_Assigned task_.
The first line of the data below and every line after it, through the one with "发表于 2014-5-13 16:22", must be transcribed without change.

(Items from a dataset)
------------------------------------------------------------------------
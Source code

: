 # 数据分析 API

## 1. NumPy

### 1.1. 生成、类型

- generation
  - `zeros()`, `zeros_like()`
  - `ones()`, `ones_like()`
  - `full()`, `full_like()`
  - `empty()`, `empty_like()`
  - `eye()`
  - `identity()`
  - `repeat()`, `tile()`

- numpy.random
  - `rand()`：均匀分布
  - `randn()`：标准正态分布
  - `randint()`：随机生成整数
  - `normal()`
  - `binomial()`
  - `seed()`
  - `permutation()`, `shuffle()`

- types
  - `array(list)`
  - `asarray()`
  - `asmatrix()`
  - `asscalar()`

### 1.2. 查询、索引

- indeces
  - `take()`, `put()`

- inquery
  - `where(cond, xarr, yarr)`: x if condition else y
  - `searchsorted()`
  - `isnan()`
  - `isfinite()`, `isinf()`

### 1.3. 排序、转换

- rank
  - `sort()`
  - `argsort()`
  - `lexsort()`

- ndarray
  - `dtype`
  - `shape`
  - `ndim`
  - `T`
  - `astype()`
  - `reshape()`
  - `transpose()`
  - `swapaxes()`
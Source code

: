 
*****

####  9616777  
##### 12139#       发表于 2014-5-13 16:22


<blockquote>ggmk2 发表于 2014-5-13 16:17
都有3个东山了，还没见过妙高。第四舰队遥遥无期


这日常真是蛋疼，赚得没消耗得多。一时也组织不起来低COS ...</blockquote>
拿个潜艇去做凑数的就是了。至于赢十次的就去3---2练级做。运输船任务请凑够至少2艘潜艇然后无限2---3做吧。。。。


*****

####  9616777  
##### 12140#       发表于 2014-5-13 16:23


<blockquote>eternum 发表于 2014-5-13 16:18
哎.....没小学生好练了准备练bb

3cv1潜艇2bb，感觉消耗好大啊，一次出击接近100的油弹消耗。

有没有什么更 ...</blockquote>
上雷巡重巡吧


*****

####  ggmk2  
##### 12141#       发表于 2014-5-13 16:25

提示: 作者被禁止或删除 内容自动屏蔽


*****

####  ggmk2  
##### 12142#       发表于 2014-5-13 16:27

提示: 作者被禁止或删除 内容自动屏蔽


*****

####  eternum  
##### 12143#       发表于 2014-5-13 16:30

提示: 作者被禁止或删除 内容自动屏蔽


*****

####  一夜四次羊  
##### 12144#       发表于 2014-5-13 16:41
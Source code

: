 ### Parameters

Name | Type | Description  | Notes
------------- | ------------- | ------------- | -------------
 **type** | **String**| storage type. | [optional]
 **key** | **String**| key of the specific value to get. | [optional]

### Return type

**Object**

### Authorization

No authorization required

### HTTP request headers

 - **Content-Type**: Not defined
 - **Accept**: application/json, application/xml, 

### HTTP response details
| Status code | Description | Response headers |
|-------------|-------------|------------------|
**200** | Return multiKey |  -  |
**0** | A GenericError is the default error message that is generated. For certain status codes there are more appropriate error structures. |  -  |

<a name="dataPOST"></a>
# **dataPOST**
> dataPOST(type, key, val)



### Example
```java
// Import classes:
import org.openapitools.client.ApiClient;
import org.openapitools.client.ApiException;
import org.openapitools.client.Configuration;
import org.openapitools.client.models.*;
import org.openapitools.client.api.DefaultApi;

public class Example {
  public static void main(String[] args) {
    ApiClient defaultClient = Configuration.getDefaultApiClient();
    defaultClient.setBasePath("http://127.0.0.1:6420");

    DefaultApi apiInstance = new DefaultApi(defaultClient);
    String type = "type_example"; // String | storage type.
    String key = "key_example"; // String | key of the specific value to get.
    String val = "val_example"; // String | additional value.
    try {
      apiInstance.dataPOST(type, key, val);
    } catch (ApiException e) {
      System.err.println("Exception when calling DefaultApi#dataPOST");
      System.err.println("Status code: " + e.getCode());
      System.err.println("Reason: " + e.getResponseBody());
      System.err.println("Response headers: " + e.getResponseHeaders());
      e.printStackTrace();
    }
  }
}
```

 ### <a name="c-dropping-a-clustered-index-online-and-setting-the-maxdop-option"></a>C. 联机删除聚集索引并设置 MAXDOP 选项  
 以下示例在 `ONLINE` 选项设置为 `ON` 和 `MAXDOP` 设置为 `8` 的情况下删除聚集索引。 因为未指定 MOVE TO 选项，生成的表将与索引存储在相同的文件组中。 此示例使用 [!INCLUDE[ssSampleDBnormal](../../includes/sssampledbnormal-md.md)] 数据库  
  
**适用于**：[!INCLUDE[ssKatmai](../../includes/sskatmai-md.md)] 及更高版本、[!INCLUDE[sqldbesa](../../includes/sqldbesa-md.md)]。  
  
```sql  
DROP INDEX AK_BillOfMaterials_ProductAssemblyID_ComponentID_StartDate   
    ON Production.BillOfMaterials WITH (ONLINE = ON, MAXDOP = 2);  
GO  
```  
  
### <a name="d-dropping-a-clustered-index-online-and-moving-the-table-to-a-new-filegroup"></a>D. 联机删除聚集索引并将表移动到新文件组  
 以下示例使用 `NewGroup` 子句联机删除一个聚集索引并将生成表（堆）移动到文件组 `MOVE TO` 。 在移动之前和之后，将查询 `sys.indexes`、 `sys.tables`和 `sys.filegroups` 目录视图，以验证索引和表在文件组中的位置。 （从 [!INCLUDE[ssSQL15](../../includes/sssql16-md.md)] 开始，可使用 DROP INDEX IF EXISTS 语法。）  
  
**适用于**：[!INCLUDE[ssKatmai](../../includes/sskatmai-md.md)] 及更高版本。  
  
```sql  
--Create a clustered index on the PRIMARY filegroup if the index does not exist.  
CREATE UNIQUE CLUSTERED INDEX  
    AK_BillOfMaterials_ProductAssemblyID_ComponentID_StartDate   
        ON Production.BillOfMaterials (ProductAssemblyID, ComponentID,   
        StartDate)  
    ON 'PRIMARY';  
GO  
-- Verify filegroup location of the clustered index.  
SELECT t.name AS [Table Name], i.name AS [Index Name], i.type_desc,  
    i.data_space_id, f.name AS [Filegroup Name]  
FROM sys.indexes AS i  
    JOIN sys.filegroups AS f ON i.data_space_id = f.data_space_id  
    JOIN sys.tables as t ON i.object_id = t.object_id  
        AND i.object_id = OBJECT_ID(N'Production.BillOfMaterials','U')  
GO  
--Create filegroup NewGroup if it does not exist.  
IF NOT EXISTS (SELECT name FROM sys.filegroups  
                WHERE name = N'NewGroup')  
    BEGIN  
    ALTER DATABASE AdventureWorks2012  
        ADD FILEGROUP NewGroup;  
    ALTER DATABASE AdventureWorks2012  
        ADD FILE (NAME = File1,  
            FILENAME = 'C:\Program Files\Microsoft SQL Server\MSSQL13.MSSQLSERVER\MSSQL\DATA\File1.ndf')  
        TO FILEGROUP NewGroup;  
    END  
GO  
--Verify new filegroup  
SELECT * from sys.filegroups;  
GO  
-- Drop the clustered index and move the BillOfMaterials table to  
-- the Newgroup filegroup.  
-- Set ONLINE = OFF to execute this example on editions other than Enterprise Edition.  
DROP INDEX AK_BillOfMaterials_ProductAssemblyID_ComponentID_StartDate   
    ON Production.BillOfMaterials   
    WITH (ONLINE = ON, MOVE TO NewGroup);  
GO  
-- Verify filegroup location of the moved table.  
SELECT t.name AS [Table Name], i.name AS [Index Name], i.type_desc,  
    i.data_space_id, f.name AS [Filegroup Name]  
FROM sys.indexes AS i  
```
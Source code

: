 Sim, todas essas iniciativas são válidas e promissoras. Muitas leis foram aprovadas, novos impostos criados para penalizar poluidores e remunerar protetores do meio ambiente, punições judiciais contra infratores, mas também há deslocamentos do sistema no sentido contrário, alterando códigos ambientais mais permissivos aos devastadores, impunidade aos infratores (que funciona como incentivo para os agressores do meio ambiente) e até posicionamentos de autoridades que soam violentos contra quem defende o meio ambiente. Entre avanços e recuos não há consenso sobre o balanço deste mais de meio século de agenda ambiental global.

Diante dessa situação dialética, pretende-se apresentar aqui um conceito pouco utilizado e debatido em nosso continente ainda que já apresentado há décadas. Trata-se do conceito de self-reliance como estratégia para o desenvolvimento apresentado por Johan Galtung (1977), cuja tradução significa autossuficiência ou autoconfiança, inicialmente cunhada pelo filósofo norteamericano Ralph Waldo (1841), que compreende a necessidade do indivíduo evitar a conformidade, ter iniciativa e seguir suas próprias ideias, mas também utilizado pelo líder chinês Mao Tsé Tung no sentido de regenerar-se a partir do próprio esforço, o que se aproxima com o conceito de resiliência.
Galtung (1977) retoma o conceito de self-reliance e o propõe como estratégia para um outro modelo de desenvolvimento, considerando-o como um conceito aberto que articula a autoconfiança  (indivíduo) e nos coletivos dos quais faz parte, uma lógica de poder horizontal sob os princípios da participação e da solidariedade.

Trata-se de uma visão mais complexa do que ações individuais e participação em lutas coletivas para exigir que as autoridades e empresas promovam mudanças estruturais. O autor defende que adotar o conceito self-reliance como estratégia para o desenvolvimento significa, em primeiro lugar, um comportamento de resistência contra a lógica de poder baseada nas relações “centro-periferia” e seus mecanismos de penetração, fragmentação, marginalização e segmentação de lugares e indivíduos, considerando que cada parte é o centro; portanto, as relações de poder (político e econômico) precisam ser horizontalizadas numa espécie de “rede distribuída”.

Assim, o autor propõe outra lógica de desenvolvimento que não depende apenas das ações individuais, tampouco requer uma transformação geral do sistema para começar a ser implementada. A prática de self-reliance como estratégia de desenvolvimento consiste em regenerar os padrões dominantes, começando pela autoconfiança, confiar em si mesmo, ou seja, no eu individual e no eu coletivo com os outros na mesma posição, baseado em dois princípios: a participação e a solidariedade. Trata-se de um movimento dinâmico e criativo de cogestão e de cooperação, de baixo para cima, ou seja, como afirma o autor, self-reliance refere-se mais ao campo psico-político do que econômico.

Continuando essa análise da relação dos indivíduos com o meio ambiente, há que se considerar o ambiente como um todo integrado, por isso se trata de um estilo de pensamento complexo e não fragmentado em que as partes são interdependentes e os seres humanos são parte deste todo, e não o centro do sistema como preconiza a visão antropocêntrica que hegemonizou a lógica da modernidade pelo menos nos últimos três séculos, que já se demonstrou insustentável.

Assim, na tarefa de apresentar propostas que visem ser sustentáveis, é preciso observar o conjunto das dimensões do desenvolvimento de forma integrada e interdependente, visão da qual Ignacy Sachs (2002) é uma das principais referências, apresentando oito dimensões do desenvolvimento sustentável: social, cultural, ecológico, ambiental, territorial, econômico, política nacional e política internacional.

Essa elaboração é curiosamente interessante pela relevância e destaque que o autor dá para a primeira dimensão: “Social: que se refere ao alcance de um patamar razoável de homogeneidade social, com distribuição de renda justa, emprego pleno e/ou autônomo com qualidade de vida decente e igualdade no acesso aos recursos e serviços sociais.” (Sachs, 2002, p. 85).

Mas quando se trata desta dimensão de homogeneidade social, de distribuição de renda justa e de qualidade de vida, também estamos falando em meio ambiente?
------------------------------------------------------------------------
_Response to this task_.
Source code

: # 数据分析 API

## 1. NumPy

### 1.1. 生成、类型

- generation
  - `zeros()`, `zeros_like()`
  - `ones()`, `ones_like()`
  - `full()`, `full_like()`
  - `empty()`, `empty_like()`
  - `eye()`
  - `identity()`
  - `repeat()`, `tile()`

- numpy.random
  - `rand()`：均匀分布
  - `randn()`：标准正态分布
  - `randint()`：随机生成整数
  - `normal()`
  - `binomial()`
  - `seed()`
  - `permutation()`, `shuffle()`

- types
  - `array(list)`
  - `asarray()`
  - `asmatrix()`
  - `asscalar()`

### 1.2. 查询、索引

- indeces
  - `take()`, `put()`

- inquery
  - `where(cond, xarr, yarr)`: x if condition else y
  - `searchsorted()`
  - `isnan()`
  - `isfinite()`, `isinf()`

### 1.3. 排序、转换

- rank
  - `sort()`
  - `argsort()`
  - `lexsort()`

- ndarray
  - `dtype`
  - `shape`
  - `ndim`
  - `T`
  - `astype()`
  - `reshape()`
  - `transpose()`
  - `swapaxes()`
Source code

: 
*****

####  9616777  
##### 12139#       发表于 2014-5-13 16:22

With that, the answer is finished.